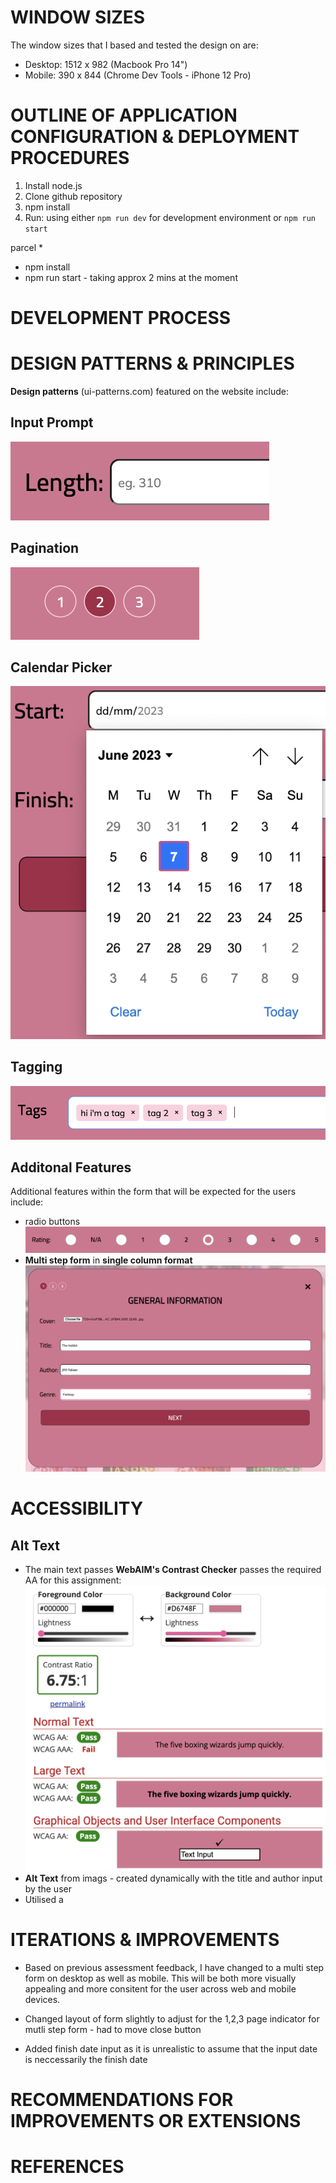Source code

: # WINDOW SIZES
The window sizes that I based and tested the design on are: 
* Desktop: 1512 x 982 (Macbook Pro 14")
* Mobile: 390 x 844 (Chrome Dev Tools - iPhone 12 Pro)

# OUTLINE OF APPLICATION CONFIGURATION & DEPLOYMENT PROCEDURES 

1. Install node.js 
2. Clone github repository
3. npm install
4. Run: using either `npm run dev` for development environment or `npm run start` 

parcel
* 
* npm install
* npm run start - taking approx 2 mins at the moment 


# DEVELOPMENT PROCESS

# DESIGN PATTERNS & PRINCIPLES
__Design patterns__ (ui-patterns.com) featured on the website include:

## Input Prompt
![Input-Prompt](./RM-images/input-prompt.png)
## Pagination 
![Pagination](./RM-images/pagination.png) 
## Calendar Picker 
![Calendar-Picker](./RM-images/calendar-picker.png)
## Tagging 
![Tagging](./RM-images/tagging.png)
## Additonal Features 
Additional features within the form that will be expected for the users include:
* radio buttons 
![Radio-Button](./RM-images/radiobuttons.png)
* __Multi step form__ in __single column format__
![Multi-Step-Single-Column-Form](./RM-images/single-column-multi-page.png)


# ACCESSIBILITY 
## Alt Text 
* The main text passes __WebAIM's Contrast Checker__ passes the required AA for this assignment: 
![web-aim-checker](./RM-images/webaim.png)
* __Alt Text__ from imags - created dynamically with the title and author input by the user
* Utilised a 


# ITERATIONS & IMPROVEMENTS 

* Based on previous assessment feedback, I have changed to a multi step form on desktop as well as mobile. This will be both more visually appealing and more consitent for the user across web and mobile devices.  


* Changed layout of form slightly to adjust for the 1,2,3 page indicator for mutli step form - had to move close button 

* Added finish date input as it is unrealistic to assume that the input date is neccessarily the finish date




# RECOMMENDATIONS FOR IMPROVEMENTS OR EXTENSIONS


# REFERENCES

• _Problem statement_: Apart from the pictures, repeat the data above exactly.

• _Reply_:
Source code

: # WINDOW SIZES
The window sizes that I based and tested the design on are: 
* Desktop: 1512 x 982 (Macbook Pro 14")
* Mobile: 390 x 844 (Chrome Dev Tools - iPhone 12 Pro)

# OUTLINE OF APPLICATION CONFIGURATION & DEPLOYMENT PROCEDURES 

1. Install node.js 
2. Clone github repository
3. npm install
4. Run: using either `npm run dev` for development environment or `npm run start` 

parcel
* 
* npm install
* npm run start - taking approx 2 mins at the moment 


# DEVELOPMENT PROCESS

# DESIGN PATTERNS & PRINCIPLES
__Design patterns__ (ui-patterns.com) featured on the website include:

## Input Prompt
![Input-Prompt](./RM-images/input-prompt.png)
## Pagination 
![Pagination](./RM-images/pagination.png) 
## Calendar Picker 
![Calendar-Picker](./RM-images/calendar-picker.png)
## Tagging 
![Tagging](./RM-images/tagging.png)
## Additonal Features 
Additional features within the form that will be expected for the users include:
* radio buttons 
![Radio-Button](./RM-images/radiobuttons.png)
* __Multi step form__ in __single column format__
![Multi-Step-Single-Column-Form](./RM-images/single-column-multi-page.png)


# ACCESSIBILITY 
## Alt Text 
* The main text passes __WebAIM's Contrast Checker__ passes the required AA for this assignment: 
![web-aim-checker](./RM-images/webaim.png)
* __Alt Text__ from imags - created dynamically with the title and author input by the user
* Utilised a 


# ITERATIONS & IMPROVEMENTS 

* Based on previous assessment feedback, I have changed to a multi step form on desktop as well as mobile. This will be both more visually appealing and more consitent for the user across web and mobile devices.  


* Changed layout of form slightly to adjust for the 1,2,3 page indicator for mutli step form - had to move close button 

* Added finish date input as it is unrealistic to assume that the input date is neccessarily the finish date




# RECOMMENDATIONS FOR IMPROVEMENTS OR EXTENSIONS


# REFERENCES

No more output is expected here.